Phase correlation is a technique that can be used for motion estimation in various image processing applications such as video compression, but its use is uncommon. Spatial domain block matching techniques are much more commonly used.
Translate the mathematical equations for the phase correlation for images into practical code, and gain an conceptual understanding.
There are many references in the literature on Phase Correlation for motion estimation. I found these to be readily accessible.
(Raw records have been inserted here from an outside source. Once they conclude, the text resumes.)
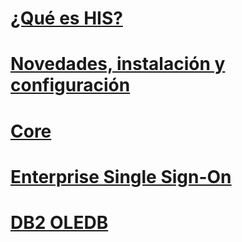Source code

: # [¿Qué es HIS?](what-is-his.md)
# [Novedades, instalación y configuración](install-and-config-guides\TOC.md)
# [Core](core\TOC.md)
# [Enterprise Single Sign-On](esso\TOC.md)
# [DB2 OLEDB](db2oledbv\TOC.md)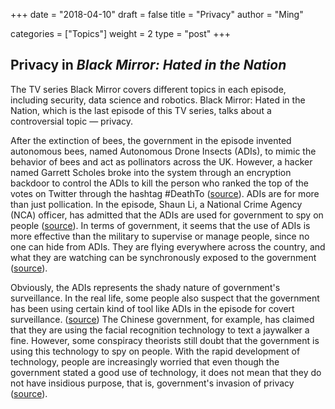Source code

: +++ date = "2018-04-10" draft = false title = "Privacy" author = "Ming"

categories = ["Topics"] weight = 2 type = "post" +++

##  Privacy in *Black Mirror: Hated in the Nation*

The TV series Black Mirror covers different topics in each episode, including security, data science and robotics. Black Mirror: Hated in the Nation, which is the last episode of this TV series, talks about a controversial topic — privacy.

After the extinction of bees, the government in the episode invented autonomous bees, named Autonomous Drone Insects (ADIs), to mimic the behavior of bees and act as pollinators across the UK. However, a hacker named Garrett Scholes broke into the system through an encryption backdoor to control the ADIs to kill the person who ranked the top of the votes on Twitter through the hashtag #DeathTo  ([source](https://teachprivacy.com/black-mirror/)). ADIs are for more than just pollication. In the episode, Shaun Li, a National Crime Agency (NCA) officer, has admitted that the ADIs are used for government to spy on people ([source](https://www.newstatesman.com/science-tech/privacy/2016/10/you-are-living-black-mirror-episode-and-you-don-t-care)). In terms of government, it seems that the use of ADIs is more effective than the military to supervise or manage people, since no one can hide from ADIs. They are flying everywhere across the country, and what they are watching can be synchronously exposed to the government ([source](https://www.tor.com/2016/10/26/black-mirror-season-3-hated-in-the-nation-television-review/)).

Obviously, the ADIs represents the shady nature of government's surveillance. In the real life, some people also suspect that the government has been using certain kind of tool like ADIs in the episode for covert surveillance. ([source](https://www.theatlantic.com/entertainment/archive/2016/10/black-mirror-review-season-three-netflix-hated-in-the-nation/505079/)) The Chinese government, for example, has claimed that they are using the facial recognition technology to text a jaywalker a fine. However, some conspiracy theorists still doubt that the government is using this technology to spy on people. With the rapid development of technology, people are increasingly worried that even though the government stated a good use of technology, it does not mean that they do not have insidious purpose, that is, government's invasion of privacy ([source](https://nypost.com/2018/03/27/facial-recognition-technology-can-now-text-jaywalkers-a-fine/)).
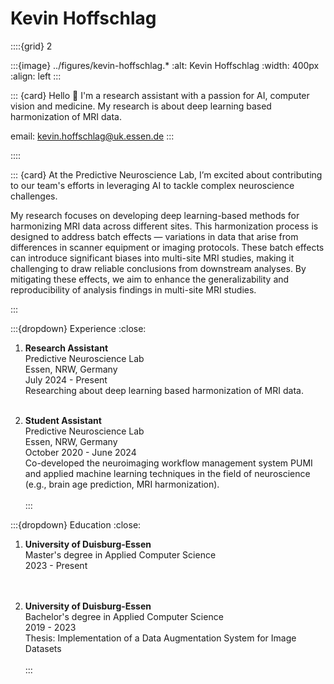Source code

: # Kevin Hoffschlag

::::{grid} 2

:::{image} ../figures/kevin-hoffschlag.*
:alt: Kevin Hoffschlag
:width: 400px
:align: left
:::

::: {card} Hello 👋 I'm a research assistant with a passion for AI, computer vision and medicine.
My research is about deep learning based harmonization of MRI data.

email: kevin.hoffschlag@uk.essen.de
:::

::::


::: {card} 
At the Predictive Neuroscience Lab, I’m excited about contributing to our team's efforts in leveraging AI to tackle complex neuroscience challenges.

My research focuses on developing deep learning-based methods for harmonizing MRI data across different sites.
This harmonization process is designed to address batch effects — variations in data that arise from differences in scanner equipment or imaging protocols.
These batch effects can introduce significant biases into multi-site MRI studies, making it challenging to draw reliable conclusions from downstream analyses.
By mitigating these effects, we aim to enhance the generalizability and reproducibility of analysis findings in multi-site MRI studies.

:::

:::{dropdown} Experience
:close:
1. **Research Assistant**<br>
Predictive Neuroscience Lab<br>
Essen, NRW, Germany<br>
July 2024 - Present<br>
Researching about deep learning based harmonization of MRI data.
<br><br>

2. **Student Assistant**<br>
Predictive Neuroscience Lab<br>
Essen, NRW, Germany<br>
October 2020 - June 2024<br>
Co-developed the neuroimaging workflow management system PUMI and applied machine learning techniques in the field of neuroscience (e.g., brain age prediction, MRI harmonization).
<br><br>
:::


:::{dropdown} Education
:close:
1. **University of Duisburg-Essen**<br>
Master's degree in Applied Computer Science<br>
2023 - Present<br>
<br><br>

2. **University of Duisburg-Essen**<br>
Bachelor's degree in Applied Computer Science<br>
2019 - 2023<br>
Thesis: Implementation of a Data Augmentation System for Image Datasets
<br><br>
:::
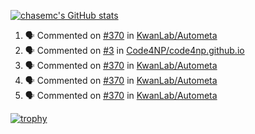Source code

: [![chasemc's GitHub stats](https://github-readme-stats.vercel.app/api?username=chasemc)](https://github.com/anuraghazra/github-readme-stats)


<!--START_SECTION:activity-->
1. 🗣 Commented on [#370](https://github.com/KwanLab/Autometa/pull/370#issuecomment-2599126813) in [KwanLab/Autometa](https://github.com/KwanLab/Autometa)
2. 🗣 Commented on [#3](https://github.com/Code4NP/code4np.github.io/pull/3#issuecomment-2599122116) in [Code4NP/code4np.github.io](https://github.com/Code4NP/code4np.github.io)
3. 🗣 Commented on [#370](https://github.com/KwanLab/Autometa/pull/370#issuecomment-2573964107) in [KwanLab/Autometa](https://github.com/KwanLab/Autometa)
4. 🗣 Commented on [#370](https://github.com/KwanLab/Autometa/pull/370#issuecomment-2573342699) in [KwanLab/Autometa](https://github.com/KwanLab/Autometa)
5. 🗣 Commented on [#370](https://github.com/KwanLab/Autometa/pull/370#issuecomment-2560378891) in [KwanLab/Autometa](https://github.com/KwanLab/Autometa)
<!--END_SECTION:activity-->
[![trophy](https://github-profile-trophy.vercel.app/?username=chasemc)](https://github.com/ryo-ma/github-profile-trophy)

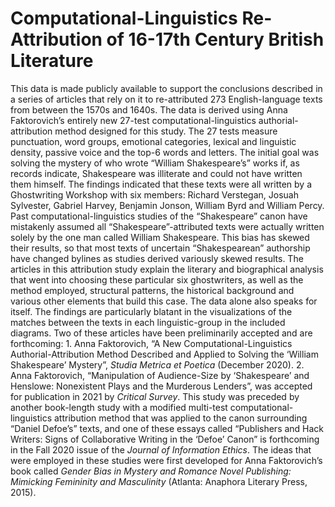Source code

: # Computational-Linguistics Re-Attribution of 16-17th Century British Literature
This data is made publicly available to support the conclusions described in a series of articles that rely on it to re-attributed 273 English-language texts from between the 1570s and 1640s. The data is derived using Anna Faktorovich’s entirely new 27-test computational-linguistics authorial-attribution method designed for this study. The 27 tests measure punctuation, word groups, emotional categories, lexical and linguistic density, passive voice and the top-6 words and letters. The initial goal was solving the mystery of who wrote “William Shakespeare’s” works if, as records indicate, Shakespeare was illiterate and could not have written them himself. The findings indicated that these texts were all written by a Ghostwriting Workshop with six members: Richard Verstegan, Josuah Sylvester, Gabriel Harvey, Benjamin Jonson, William Byrd and William Percy. Past computational-linguistics studies of the “Shakespeare” canon have mistakenly assumed all “Shakespeare”-attributed texts were actually written solely by the one man called William Shakespeare. This bias has skewed their results, so that most texts of uncertain “Shakespearean” authorship have changed bylines as studies derived variously skewed results. The articles in this attribution study explain the literary and biographical analysis that went into choosing these particular six ghostwriters, as well as the method employed, structural patterns, the historical background and various other elements that build this case. The data alone also speaks for itself. The findings are particularly blatant in the visualizations of the matches between the texts in each linguistic-group in the included diagrams. Two of these articles have been preliminarily accepted and are forthcoming: 1. Anna Faktorovich, “A New Computational-Linguistics Authorial-Attribution Method Described and Applied to Solving the ‘William Shakespeare’ Mystery”, <i>Studia Metrica et Poetica</i> (December 2020). 2. Anna Faktorovich, “Manipulation of Audience-Size by ‘Shakespeare’ and Henslowe: Nonexistent Plays and the Murderous Lenders”, was accepted for publication in 2021 by <i>Critical Survey</i>. This study was preceded by another book-length study with a modified multi-test computational-linguistics attribution method that was applied to the canon surrounding “Daniel Defoe’s” texts, and one of these essays called “Publishers and Hack Writers: Signs of Collaborative Writing in the ‘Defoe’ Canon” is forthcoming in the Fall 2020 issue of the <i>Journal of Information Ethics</i>. The ideas that were employed in these studies were first developed for Anna Faktorovich’s book called <i>Gender Bias in Mystery and Romance Novel Publishing: Mimicking Femininity and Masculinity</i> (Atlanta: Anaphora Literary Press, 2015).
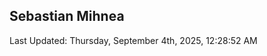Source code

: <h2>Sebastian Mihnea</h2>

<!--RECENT_ACTIVITY:start-->
<!--RECENT_ACTIVITY:end-->
<!--RECENT_ACTIVITY:last_update-->
Last Updated: Thursday, September 4th, 2025, 12:28:52 AM
<!--RECENT_ACTIVITY:last_update_end-->

<!---LOL-STATS-START-HERE--->
<!---LOL-STATS-END-HERE--->
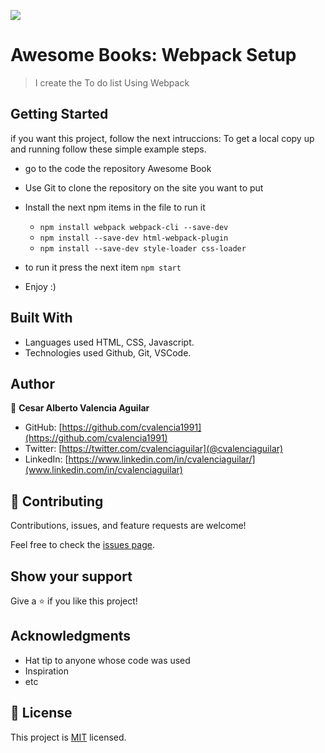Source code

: ![](https://img.shields.io/badge/Microverse-blueviolet)

# Awesome Books: Webpack Setup

> I create the To do list Using Webpack


## Getting Started

if you want this project, follow the next intruccions:
To get a local copy up and running follow these simple example steps.

 - go to the code the repository Awesome Book
 - Use Git to clone the repository on the site you want to put 
 - Install the next npm items in the file to run it  
    - `npm install webpack webpack-cli --save-dev`
    - `npm install --save-dev html-webpack-plugin`
    - `npm install --save-dev style-loader css-loader`
 
 - to run it press the next item `npm start`
 - Enjoy :)


## Built With

- Languages used HTML, CSS, Javascript.
- Technologies used Github, Git, VSCode.


## Author

👤 **Cesar Alberto Valencia Aguilar**

- GitHub: [https://github.com/cvalencia1991](https://github.com/cvalencia1991)
- Twitter: [https://twitter.com/cvalenciaguilar](@cvalenciaguilar)
- LinkedIn: [https://www.linkedin.com/in/cvalenciaguilar/](www.linkedin.com/in/cvalenciaguilar)


## 🤝 Contributing

Contributions, issues, and feature requests are welcome!

Feel free to check the [issues page](https://github.com/cvalencia1991/Awesome-Books-ES6/issues).

## Show your support

Give a ⭐️ if you like this project!

## Acknowledgments

- Hat tip to anyone whose code was used
- Inspiration
- etc

## 📝 License

This project is [MIT](./MIT.md) licensed.
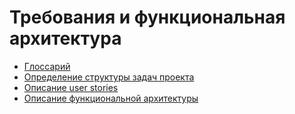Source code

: #  Требования и функциональная архитектура

- [Глоссарий](./0-glossary.md)
- [Определение структуры задач проекта](./1-structure-definition.md)
- [Описание user stories](./2-user-story-description.md)
- [Описание функциональной архитектуры](./3-functional-architecture-description.md)
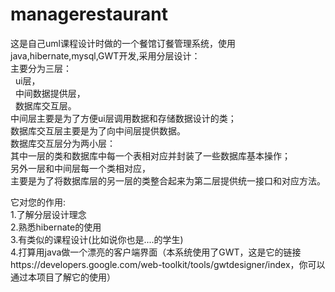 managerestaurant
================

这是自己uml课程设计时做的一个餐馆订餐管理系统，使用java,hibernate,mysql,GWT开发,采用分层设计：<br/>
主要分为三层：<br/>
&nbsp;&nbsp;ui层，<br/>
&nbsp;&nbsp;中间数据提供层，<br/>
&nbsp;&nbsp;数据库交互层。<br/>
中间层主要是为了方便ui层调用数据和存储数据设计的类；<br/>
数据库交互层主要是为了向中间层提供数据。<br/>
数据库交互层分为两小层：<br/>
其中一层的类和数据库中每一个表相对应并封装了一些数据库基本操作；<br/>
另外一层和中间层每一个类相对应，<br/>
主要是为了将数据库层的另一层的类整合起来为第二层提供统一接口和对应方法。<br/>


它对您的作用:<br/>
1.了解分层设计理念<br/>
2.熟悉hibernate的使用<br/>
3.有类似的课程设计(比如说你也是....的学生)<br/>
4.打算用java做一个漂亮的客户端界面（本系统使用了GWT，这是它的链接https://developers.google.com/web-toolkit/tools/gwtdesigner/index，你可以通过本项目了解它的使用）

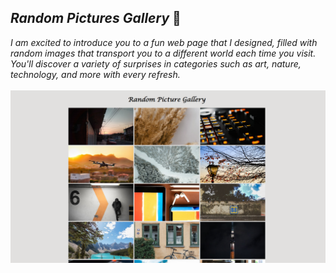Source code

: ## *Random Pictures Gallery* :art:
*I am excited to introduce you to a fun web page that I designed, filled with random images that transport you to a different world each time you visit. You'll discover a variety of surprises in categories such as art, nature, technology, and more with every refresh.*
<br/> <br/>
![](webpages.PNG)

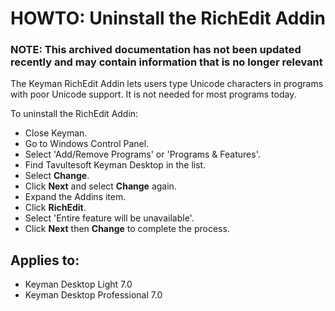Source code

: # HOWTO: Uninstall the RichEdit Addin

### **NOTE**: This archived documentation has not been updated recently and may contain information that is no longer relevant

The Keyman RichEdit Addin lets users type Unicode characters in programs with poor Unicode support. It is not needed for most programs today.

To uninstall the RichEdit Addin:
- Close Keyman.
- Go to Windows Control Panel.
- Select 'Add/Remove Programs' or 'Programs & Features'.
- Find Tavultesoft Keyman Desktop in the list.
- Select **Change**.
- Click **Next** and select **Change** again.
- Expand the Addins item.
- Click **RichEdit**.
- Select 'Entire feature will be unavailable'.
- Click **Next** then **Change** to complete the process.

## Applies to:
* Keyman Desktop Light 7.0
* Keyman Desktop Professional 7.0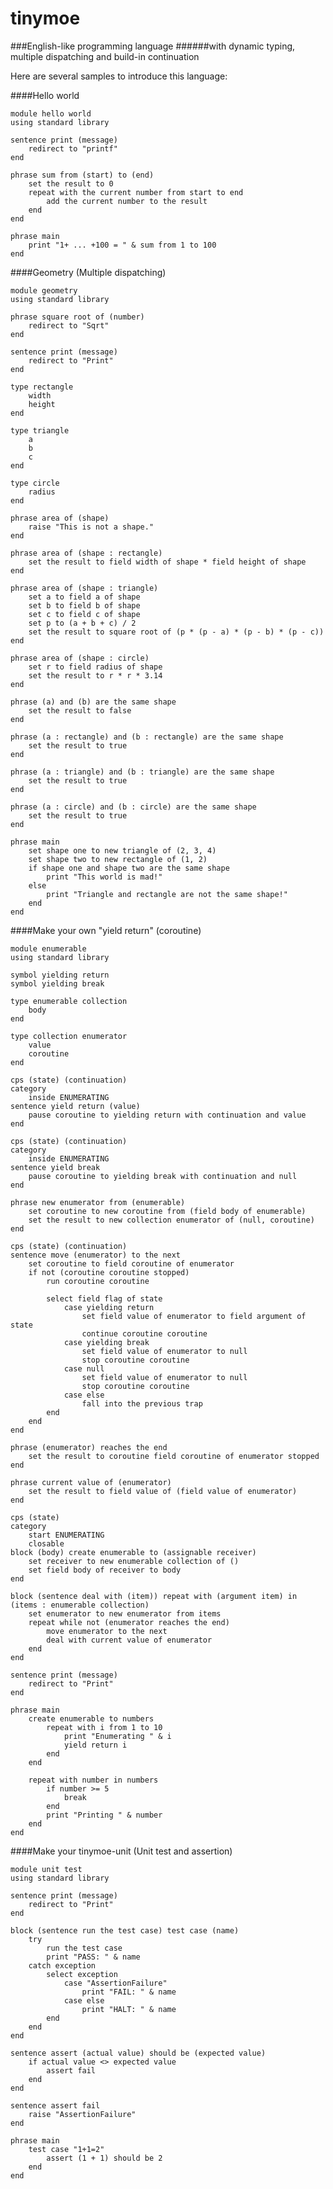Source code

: tinymoe
=======

###English-like programming language
######with dynamic typing, multiple dispatching and build-in continuation

Here are several samples to introduce this language:

####Hello world

	module hello world
	using standard library

	sentence print (message)
		redirect to "printf"
	end
	
	phrase sum from (start) to (end)
		set the result to 0
		repeat with the current number from start to end
			add the current number to the result
		end
	end
	
	phrase main
		print "1+ ... +100 = " & sum from 1 to 100
	end

####Geometry (Multiple dispatching)

	module geometry
	using standard library

	phrase square root of (number)
		redirect to "Sqrt"
	end

	sentence print (message)
		redirect to "Print"
	end

	type rectangle
		width
		height
	end

	type triangle
		a
		b
		c
	end

	type circle
		radius
	end

	phrase area of (shape)
		raise "This is not a shape."
	end

	phrase area of (shape : rectangle)
		set the result to field width of shape * field height of shape
	end

	phrase area of (shape : triangle)
		set a to field a of shape
		set b to field b of shape
		set c to field c of shape
		set p to (a + b + c) / 2
		set the result to square root of (p * (p - a) * (p - b) * (p - c))
	end

	phrase area of (shape : circle)
		set r to field radius of shape
		set the result to r * r * 3.14
	end

	phrase (a) and (b) are the same shape
		set the result to false
	end

	phrase (a : rectangle) and (b : rectangle) are the same shape
		set the result to true
	end

	phrase (a : triangle) and (b : triangle) are the same shape
		set the result to true
	end

	phrase (a : circle) and (b : circle) are the same shape
		set the result to true
	end

	phrase main
		set shape one to new triangle of (2, 3, 4)
		set shape two to new rectangle of (1, 2)
		if shape one and shape two are the same shape
			print "This world is mad!"
		else
			print "Triangle and rectangle are not the same shape!"
		end
	end

####Make your own "yield return" (coroutine)

	module enumerable
	using standard library

	symbol yielding return
	symbol yielding break
 
	type enumerable collection
		body
	end
 
	type collection enumerator
		value
		coroutine
	end
 
	cps (state) (continuation)
	category
		inside ENUMERATING
	sentence yield return (value)
		pause coroutine to yielding return with continuation and value
	end

	cps (state) (continuation)
	category
		inside ENUMERATING
	sentence yield break
		pause coroutine to yielding break with continuation and null
	end
 
	phrase new enumerator from (enumerable)
		set coroutine to new coroutine from (field body of enumerable)
		set the result to new collection enumerator of (null, coroutine)
	end

	cps (state) (continuation)
	sentence move (enumerator) to the next
		set coroutine to field coroutine of enumerator
		if not (coroutine coroutine stopped)
			run coroutine coroutine

			select field flag of state
				case yielding return
					set field value of enumerator to field argument of state
					continue coroutine coroutine
				case yielding break
					set field value of enumerator to null
					stop coroutine coroutine
				case null
					set field value of enumerator to null
					stop coroutine coroutine
				case else
					fall into the previous trap
			end
		end
	end
 
	phrase (enumerator) reaches the end
		set the result to coroutine field coroutine of enumerator stopped
	end

	phrase current value of (enumerator)
		set the result to field value of (field value of enumerator)
	end
 
	cps (state)
	category
		start ENUMERATING
		closable
	block (body) create enumerable to (assignable receiver)
		set receiver to new enumerable collection of ()
		set field body of receiver to body
	end

	block (sentence deal with (item)) repeat with (argument item) in (items : enumerable collection)
		set enumerator to new enumerator from items
		repeat while not (enumerator reaches the end)
			move enumerator to the next
			deal with current value of enumerator
		end
	end

	sentence print (message)
		redirect to "Print"
	end
 
	phrase main
		create enumerable to numbers
			repeat with i from 1 to 10
				print "Enumerating " & i
				yield return i
			end
		end
    
		repeat with number in numbers
			if number >= 5
				break
			end
			print "Printing " & number
		end
	end

####Make your tinymoe-unit (Unit test and assertion)

	module unit test
	using standard library

	sentence print (message)
		redirect to "Print"
	end

	block (sentence run the test case) test case (name)
		try
			run the test case
			print "PASS: " & name
		catch exception
			select exception
				case "AssertionFailure"
					print "FAIL: " & name
				case else
					print "HALT: " & name
			end
		end
	end

	sentence assert (actual value) should be (expected value)
		if actual value <> expected value
			assert fail
		end
	end

	sentence assert fail
		raise "AssertionFailure"
	end

	phrase main
		test case "1+1=2"
			assert (1 + 1) should be 2
		end
	end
Loy Hui Chien and Takafumi Aoki, "Robust Motion Estimation for Video Sequences Based on Phase-Only Correlation," Proceedings of the 6th IASTED International Conference, August 23-25, 2004, Honolulu, Hawaii, USA, pp. 1-6.
Yi Liang, "Phase-Correlation Motion Estimation," Digital Video Processing EE392J Final Project, Stanford University, Winter Quarter 2000, pp. 1-9.
Peeters, M. H. G. (2003). Implementation of the phase correlation algorithm : motion estimation in the frequency domain. (TU Eindhoven. Fac. Elektrotechniek : stageverslagen; Vol. 7839). Technische Universiteit Eindhoven.
pedestrian_area video 1920x1080p25 test sequence, downloaded from https://media.xiph.org/video/derf/y4m/pedestrian_area_1080p25.y4m
Phase correlation of 1 dimensional DFT transforms was be applied to the x (width) dimension of the test video sequence. The video "pedestrian_area" was chosen because it has complex, layered motion along the x dimension. Four 1-D sequences of 256 samples each were taken from frame 0 and frame 1 of the sequence as shown in this gif animation.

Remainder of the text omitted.